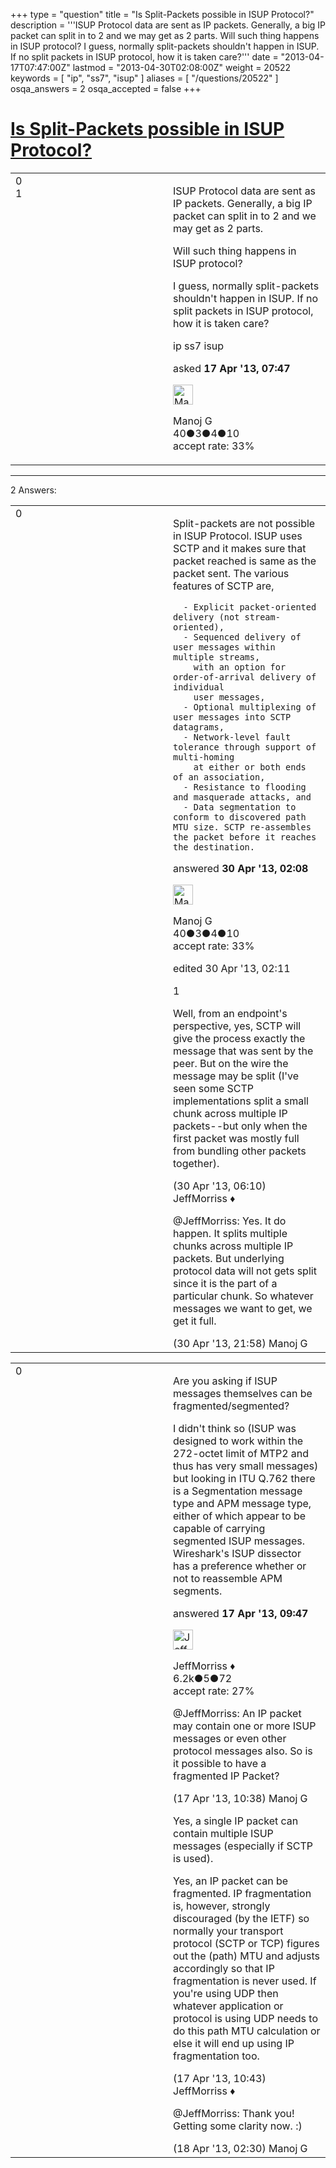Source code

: +++
type = "question"
title = "Is Split-Packets possible in ISUP Protocol?"
description = '''ISUP Protocol data are sent as IP packets. Generally, a big IP packet can split in to 2 and we may get as 2 parts.  Will such thing happens in ISUP protocol?  I guess, normally split-packets shouldn&#x27;t happen in ISUP. If no split packets in ISUP protocol, how it is taken care?'''
date = "2013-04-17T07:47:00Z"
lastmod = "2013-04-30T02:08:00Z"
weight = 20522
keywords = [ "ip", "ss7", "isup" ]
aliases = [ "/questions/20522" ]
osqa_answers = 2
osqa_accepted = false
+++

<div class="headNormal">

# [Is Split-Packets possible in ISUP Protocol?](/questions/20522/is-split-packets-possible-in-isup-protocol)

</div>

<div id="main-body">

<div id="askform">

<table id="question-table" style="width:100%;"><colgroup><col style="width: 50%" /><col style="width: 50%" /></colgroup><tbody><tr class="odd"><td style="width: 30px; vertical-align: top"><div class="vote-buttons"><div id="post-20522-score" class="post-score" title="current number of votes">0</div><div id="favorite-count" class="favorite-count">1</div></div></td><td><div id="item-right"><div class="question-body"><p>ISUP Protocol data are sent as IP packets. Generally, a big IP packet can split in to 2 and we may get as 2 parts.</p><p>Will such thing happens in ISUP protocol?</p><p>I guess, normally split-packets shouldn't happen in ISUP. If no split packets in ISUP protocol, how it is taken care?</p></div><div id="question-tags" class="tags-container tags">ip ss7 isup</div><div id="question-controls" class="post-controls"></div><div class="post-update-info-container"><div class="post-update-info post-update-info-user"><p>asked <strong>17 Apr '13, 07:47</strong></p><img src="https://secure.gravatar.com/avatar/b2940a37e14d31283e43c55dc07a1fea?s=32&amp;d=identicon&amp;r=g" class="gravatar" width="32" height="32" alt="Manoj%20G&#39;s gravatar image" /><p>Manoj G<br />
<span class="score" title="40 reputation points">40</span><span title="3 badges"><span class="badge1">●</span><span class="badgecount">3</span></span><span title="4 badges"><span class="silver">●</span><span class="badgecount">4</span></span><span title="10 badges"><span class="bronze">●</span><span class="badgecount">10</span></span><br />
<span class="accept_rate" title="Rate of the user&#39;s accepted answers">accept rate:</span> <span title="Manoj G has 2 accepted answers">33%</span></p></div></div><div id="comments-container-20522" class="comments-container"></div><div id="comment-tools-20522" class="comment-tools"></div><div class="clear"></div><div id="comment-20522-form-container" class="comment-form-container"></div><div class="clear"></div></div></td></tr></tbody></table>

------------------------------------------------------------------------

<div class="tabBar">

<span id="sort-top"></span>

<div class="headQuestions">

2 Answers:

</div>

</div>

<span id="20849"></span>

<div id="answer-container-20849" class="answer accepted-answer answered-by-owner">

<table style="width:100%;"><colgroup><col style="width: 50%" /><col style="width: 50%" /></colgroup><tbody><tr class="odd"><td style="width: 30px; vertical-align: top"><div class="vote-buttons"><div id="post-20849-score" class="post-score" title="current number of votes">0</div></div></td><td><div class="item-right"><div class="answer-body"><p>Split-packets are not possible in ISUP Protocol. ISUP uses SCTP and it makes sure that packet reached is same as the packet sent. The various features of SCTP are,</p><pre><code>  - Explicit packet-oriented delivery (not stream-oriented),
  - Sequenced delivery of user messages within multiple streams,
    with an option for order-of-arrival delivery of individual
    user messages,
  - Optional multiplexing of user messages into SCTP datagrams,
  - Network-level fault tolerance through support of multi-homing
    at either or both ends of an association,
  - Resistance to flooding and masquerade attacks, and
  - Data segmentation to conform to discovered path MTU size. SCTP re-assembles the packet before it reaches the destination.</code></pre></div><div class="answer-controls post-controls"></div><div class="post-update-info-container"><div class="post-update-info post-update-info-user"><p>answered <strong>30 Apr '13, 02:08</strong></p><img src="https://secure.gravatar.com/avatar/b2940a37e14d31283e43c55dc07a1fea?s=32&amp;d=identicon&amp;r=g" class="gravatar" width="32" height="32" alt="Manoj%20G&#39;s gravatar image" /><p>Manoj G<br />
<span class="score" title="40 reputation points">40</span><span title="3 badges"><span class="badge1">●</span><span class="badgecount">3</span></span><span title="4 badges"><span class="silver">●</span><span class="badgecount">4</span></span><span title="10 badges"><span class="bronze">●</span><span class="badgecount">10</span></span><br />
<span class="accept_rate" title="Rate of the user&#39;s accepted answers">accept rate:</span> <span title="Manoj G has 2 accepted answers">33%</span></p></div><div class="post-update-info post-update-info-edited"><p>edited 30 Apr '13, 02:11</p></div></div><div id="comments-container-20849" class="comments-container"><span id="20854"></span><div id="comment-20854" class="comment"><div id="post-20854-score" class="comment-score">1</div><div class="comment-text"><p>Well, from an endpoint's perspective, yes, SCTP will give the process exactly the message that was sent by the peer. But on the wire the message may be split (I've seen some SCTP implementations split a small chunk across multiple IP packets--but only when the first packet was mostly full from bundling other packets together).</p></div><div id="comment-20854-info" class="comment-info"><span class="comment-age">(30 Apr '13, 06:10)</span> JeffMorriss ♦</div></div><span id="20857"></span><div id="comment-20857" class="comment"><div id="post-20857-score" class="comment-score"></div><div class="comment-text"><p>@JeffMorriss: Yes. It do happen. It splits multiple chunks across multiple IP packets. But underlying protocol data will not gets split since it is the part of a particular chunk. So whatever messages we want to get, we get it full.</p></div><div id="comment-20857-info" class="comment-info"><span class="comment-age">(30 Apr '13, 21:58)</span> Manoj G</div></div></div><div id="comment-tools-20849" class="comment-tools"></div><div class="clear"></div><div id="comment-20849-form-container" class="comment-form-container"></div><div class="clear"></div></div></td></tr></tbody></table>

</div>

<span id="20526"></span>

<div id="answer-container-20526" class="answer">

<table style="width:100%;"><colgroup><col style="width: 50%" /><col style="width: 50%" /></colgroup><tbody><tr class="odd"><td style="width: 30px; vertical-align: top"><div class="vote-buttons"><div id="post-20526-score" class="post-score" title="current number of votes">0</div></div></td><td><div class="item-right"><div class="answer-body"><p>Are you asking if ISUP messages themselves can be fragmented/segmented?</p><p>I didn't think so (ISUP was designed to work within the 272-octet limit of MTP2 and thus has very small messages) but looking in ITU Q.762 there is a Segmentation message type and APM message type, either of which appear to be capable of carrying segmented ISUP messages. Wireshark's ISUP dissector has a preference whether or not to reassemble APM segments.</p></div><div class="answer-controls post-controls"></div><div class="post-update-info-container"><div class="post-update-info post-update-info-user"><p>answered <strong>17 Apr '13, 09:47</strong></p><img src="https://secure.gravatar.com/avatar/e0564001bb7deb960d5d9d9c1e0ba074?s=32&amp;d=identicon&amp;r=g" class="gravatar" width="32" height="32" alt="JeffMorriss&#39;s gravatar image" /><p>JeffMorriss ♦<br />
<span class="score" title="6219 reputation points"><span>6.2k</span></span><span title="5 badges"><span class="silver">●</span><span class="badgecount">5</span></span><span title="72 badges"><span class="bronze">●</span><span class="badgecount">72</span></span><br />
<span class="accept_rate" title="Rate of the user&#39;s accepted answers">accept rate:</span> <span title="JeffMorriss has 103 accepted answers">27%</span></p></div></div><div id="comments-container-20526" class="comments-container"><span id="20529"></span><div id="comment-20529" class="comment"><div id="post-20529-score" class="comment-score"></div><div class="comment-text"><p>@JeffMorriss: An IP packet may contain one or more ISUP messages or even other protocol messages also. So is it possible to have a fragmented IP Packet?</p></div><div id="comment-20529-info" class="comment-info"><span class="comment-age">(17 Apr '13, 10:38)</span> Manoj G</div></div><span id="20530"></span><div id="comment-20530" class="comment"><div id="post-20530-score" class="comment-score"></div><div class="comment-text"><p>Yes, a single IP packet can contain multiple ISUP messages (especially if SCTP is used).</p><p>Yes, an IP packet can be fragmented. IP fragmentation is, however, strongly discouraged (by the IETF) so normally your transport protocol (SCTP or TCP) figures out the (path) MTU and adjusts accordingly so that IP fragmentation is never used. If you're using UDP then whatever application or protocol is using UDP needs to do this path MTU calculation or else it will end up using IP fragmentation too.</p></div><div id="comment-20530-info" class="comment-info"><span class="comment-age">(17 Apr '13, 10:43)</span> JeffMorriss ♦</div></div><span id="20562"></span><div id="comment-20562" class="comment"><div id="post-20562-score" class="comment-score"></div><div class="comment-text"><p>@JeffMorriss: Thank you! Getting some clarity now. :)</p></div><div id="comment-20562-info" class="comment-info"><span class="comment-age">(18 Apr '13, 02:30)</span> Manoj G</div></div></div><div id="comment-tools-20526" class="comment-tools"></div><div class="clear"></div><div id="comment-20526-form-container" class="comment-form-container"></div><div class="clear"></div></div></td></tr></tbody></table>

</div>

<div class="paginator-container-left">

</div>

</div>

</div>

+ + + + + + +

• _What is being asked_
Which lines of the data contain the word "delivery"? Copy each one.

• _Exercise answer_
<table style="width:100%;"><colgroup><col style="width: 50%" /><col style="width: 50%" /></colgroup><tbody><tr class="odd"><td style="width: 30px; vertical-align: top"><div class="vote-buttons"><div id="post-20849-score" class="post-score" title="current number of votes">0</div></div></td><td><div class="item-right"><div class="answer-body"><p>Split-packets are not possible in ISUP Protocol. ISUP uses SCTP and it makes sure that packet reached is same as the packet sent. The various features of SCTP are,</p><pre><code>  - Explicit packet-oriented delivery (not stream-oriented),
  - Sequenced delivery of user messages within multiple streams,
    with an option for order-of-arrival delivery of individual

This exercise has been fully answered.